(Data entries)
>>>>>

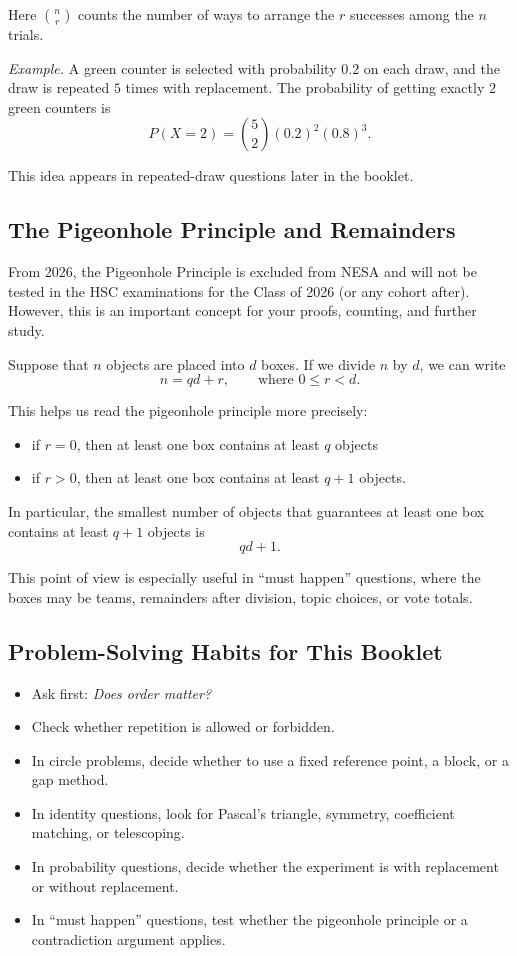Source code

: \documentclass[12pt]{article}
\newenvironment{remark}[1][]{%
  \begin{remarkbox}[title={\bfseries Remark~\thetcbcounter\ifx\relax#1\relax\else\ (#1)\fi}]%
}{%
  \end{remarkbox}%
}
\begin{document}
Here $\binom{n}{r}$ counts the number of ways to arrange the $r$ successes among the $n$ trials.

\textit{Example.} A green counter is selected with probability $0.2$ on each draw, and the draw is repeated $5$ times with replacement. The probability of getting exactly $2$ green counters is
\[
P(X=2)=\binom{5}{2}(0.2)^2(0.8)^3.
\]

This idea appears in repeated-draw questions later in the booklet.

\subsection{The Pigeonhole Principle and Remainders}
\begin{remark}[Syllabus Note]
From 2026, the Pigeonhole Principle is excluded from NESA and will not be tested in the HSC examinations for the Class of 2026 (or any cohort after). However, this is an important concept for your proofs, counting, and further study.
\end{remark}

Suppose that $n$ objects are placed into $d$ boxes. If we divide $n$ by $d$, we can write
\[
n=qd+r,
\qquad \text{where } 0\le r<d.
\]

This helps us read the pigeonhole principle more precisely:
\begin{itemize}[leftmargin=*]
  \item if $r=0$, then at least one box contains at least $q$ objects
  \item if $r>0$, then at least one box contains at least $q+1$ objects.
\end{itemize}

In particular, the smallest number of objects that guarantees at least one box contains at least $q+1$ objects is
\[
qd+1.
\]

This point of view is especially useful in ``must happen'' questions, where the boxes may be teams, remainders after division, topic choices, or vote totals.

\subsection{Problem-Solving Habits for This Booklet}
\begin{itemize}[leftmargin=*]
  \item Ask first: \emph{Does order matter?}
  \item Check whether repetition is allowed or forbidden.
  \item In circle problems, decide whether to use a fixed reference point, a block, or a gap method.
  \item In identity questions, look for Pascal's triangle, symmetry, coefficient matching, or telescoping.
  \item In probability questions, decide whether the experiment is with replacement or without replacement.
  \item In ``must happen'' questions, test whether the pigeonhole principle or a contradiction argument applies.
\end{itemize}
\end{document}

<<<<<

→ **TASK PROMPT**
Copy, word for word, the entries above from the first line to the line that holds "the $n$ trials.". Drop the pictures.

→ **REPLY**
Source code

: \documentclass[12pt]{article}
\newenvironment{remark}[1][]{%
  \begin{remarkbox}[title={\bfseries Remark~\thetcbcounter\ifx\relax#1\relax\else\ (#1)\fi}]%
}{%
  \end{remarkbox}%
}
\begin{document}
Here $\binom{n}{r}$ counts the number of ways to arrange the $r$ successes among the $n$ trials.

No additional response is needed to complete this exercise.